With the silence heavy in the car, she negotiated a turn near the rise where she and Jan had stopped for her first view of the Cape Despair Light. On the other side of the turn, she was surprised to see an old green Chevvy pulled off on the grassy verge. A youth of about twenty in a plaid shirt and jeans and a teenaged girl-no more than sixteen-were leaning against the Chevvy’s hood, staring at the station wagon as it came into view. Then they both seemed to relax and the girl waved casually; she wore a bold-figured blue-and-white Indian poncho, and her thick auburn hair was pulled back with a beaded leather headband.

Alix returned the wave as she drove past, then caught a glimpse of what the young man was holding in one cupped hand and understood the reason for their initial tension. It was a hand-rolled cigarette-marijuana, no doubt. She smiled wryly, glancing sideways at Jan.

“Oregon’s not so different from California, is it,” she said.

“What?”

“Those kids back there. Smoking dope out in the country just like they do back home.”

“I suppose you’re right.”

The silence resettled between them, remained unbroken all the way to the junction with the county road that looped off Highway 1 eight miles away, became Hilliard’s main street, then looped back out to rejoin Highway I further north. Most of the terrain here was flattish sheep graze, strewn with prickly broom, small stands of trees, and hundreds of placid black-and white-faced woolies. All the sheep, Alix supposed, belonged to the owners of the big ranch a half mile or so to the south, off the county road. There were no ranches out on the cape itself, no private dwellings of any kind; the land that didn’t belong to the one sheep rancher was controlled by the state.

A weathered metal sign, pocked with dents and holes made by kids (adults, too, for all she knew) out plinking with rifles and handguns, loomed to one side of the intersection. Alix glanced at it again as she turned north onto the country road.

CAP DES PERES LIGHTHOUSE
3 Miles
CLOSED TO THE PUBLIC
NO CAMPING NO PICNICKING NO HUNTING

Despite the rather forbidding wording, Alix thought it wouldn’t keep adventurous tourists from wandering out there for a look at the lighthouse.
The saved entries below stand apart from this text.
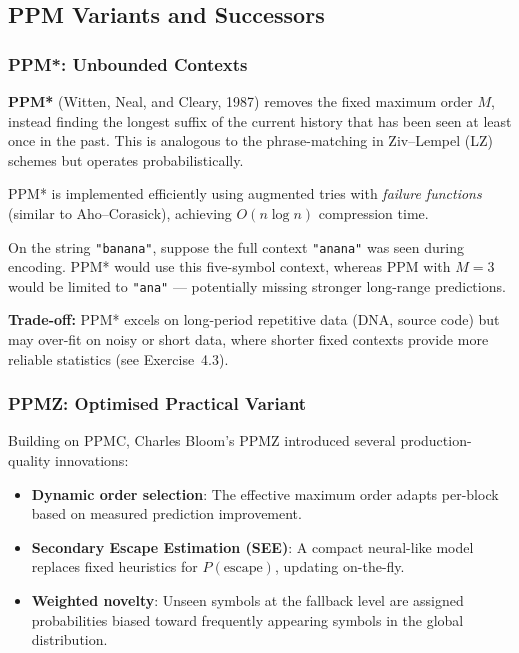 \subsection{PPM Variants and Successors}

\subsubsection{PPM*: Unbounded Contexts}

\begin{definitionbox}
\textbf{PPM*} (Witten, Neal, and Cleary, 1987) removes the fixed maximum order $M$,
instead finding the longest suffix of the current history that has been seen at least
once in the past. This is analogous to the phrase-matching in Ziv--Lempel (LZ)
schemes but operates probabilistically.
\end{definitionbox}

PPM* is implemented efficiently using augmented tries with \emph{failure functions}
(similar to Aho--Corasick), achieving $O(n \log n)$ compression time.

\begin{examplebox}
On the string \texttt{"banana"}, suppose the full context \texttt{"anana"} was
seen during encoding. PPM* would use this five-symbol context, whereas PPM with
$M=3$ would be limited to \texttt{"ana"} --- potentially missing stronger
long-range predictions.
\end{examplebox}

\textbf{Trade-off:} PPM* excels on long-period repetitive data (DNA, source code)
but may over-fit on noisy or short data, where shorter fixed contexts provide more
reliable statistics (see Exercise~4.3).

\subsubsection{PPMZ: Optimised Practical Variant}

Building on PPMC, Charles Bloom's PPMZ introduced several production-quality
innovations:
\begin{itemize}
    \item \textbf{Dynamic order selection}: The effective maximum order adapts
          per-block based on measured prediction improvement.
    \item \textbf{Secondary Escape Estimation (SEE)}: A compact neural-like model
          replaces fixed heuristics for $P(\text{escape})$, updating on-the-fly.
    \item \textbf{Weighted novelty}: Unseen symbols at the fallback level are
          assigned probabilities biased toward frequently appearing symbols in the
          global distribution.
\end{itemize}

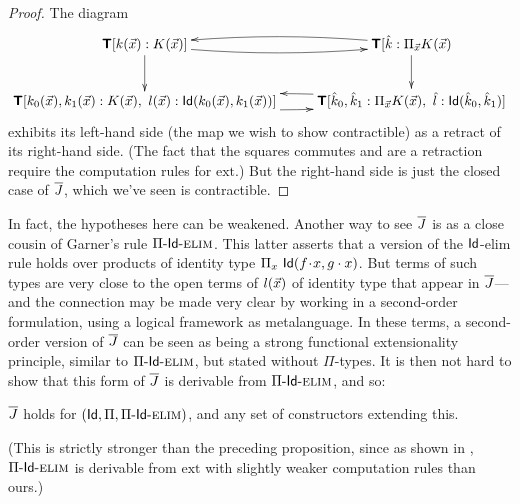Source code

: \documentclass{amsart}
\newcommand{\ext}{\mathrm{ext}}
\begin{document}
\begin{proof}
The diagram
$$\xymatrix{\T[k(\x):K(\x)] \ar[d] \ar@/_/[r] & \ar@/_/[l] \T[\hat{k}:\Pi_{\x} K(\x) \ar[d] \\ 
\T[k_0(\x),k_1(\x):K(\x),\ l(\x):\Id(k_0(\x),k_1(\x))] \ar@/_/[r] & \ar@/_/[l] \T[\hat{k}_0,\hat{k}_1 : \Pi_{\x} K(\x),\ \hat{l}:\Id(\hat{k}_0,\hat{k}_1)]}$$
exhibits its left-hand side (the map we wish to show contractible) as a retract of its right-hand side.  (The fact that the squares commutes and are a retraction require the computation rules for $\ext$.)  But the right-hand side is just the closed case of $\overline{J}$, which we've seen is contractible.

\end{proof}

\begin{para} In fact, the hypotheses here can be weakened.  Another way to see $\overline{J}$ is as a close cousin of Garner's rule ${\Pi\mbox{-}\mathsf{Id}\mbox{-}\textsc{elim}}$.  This latter asserts that a version of the $\mathsf{Id}$-elim rule holds over products of identity type $\Pi_x\ \mathsf{Id}(f \! \cdot \! x, g \cdot x)$.  But terms of such types are very close to the open terms of $l(\vec x)$ of identity type that appear in $\overline{J}$---and the connection may be made very clear by working in a second-order formulation, using a logical framework as metalanguage.  In these terms, a second-order version of $\overline{J}$ can be seen as being a strong functional extensionality principle, similar to ${\Pi\mbox{-}\mathsf{Id}\mbox{-}\textsc{elim}}$, but stated without $\Pi$-types.   It is then not hard to show that this form of $\overline{J}$ is derivable from ${\Pi\mbox{-}\mathsf{Id}\mbox{-}\textsc{elim}}$, and so:
\end{para}

\begin{proposition}\label{prop:jbar-holds-2}
$\overline{J}$ holds for $(\mathsf{Id},\Pi,{\Pi\mbox{-}\mathsf{Id}\mbox{-}\textsc{elim}})$, and any set of constructors extending this.
\end{proposition}

(This is strictly stronger than the preceding proposition, since as shown in \cite[5.11]{garner:on-the-strength}, ${\Pi\mbox{-}\mathsf{Id}\mbox{-}\textsc{elim}}$ is derivable from $\ext$ with slightly weaker computation rules than ours.)
\end{document}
Most of them would come in summer, but a few would no doubt show up in the off-season months as well. A few hundred yards to the south of the turnoff was a rest area with public toilets and a pay phone; the lighthouse, clearly visible from there, would attract a fair number of those who stopped. She and Jan would just have to deal as politely as possible with any who grew bold enough to come knocking on the door asking questions.

The county road was reasonably well paved; it hooked downward toward the bay, past a weathered gray Victorian house and ramshackle garage set on a low promontory and a smaller, squarish building in the foreground near the road. The smaller building bore a sign that said Lang ‘ s Gallery and Gifts in ornate blue lettering.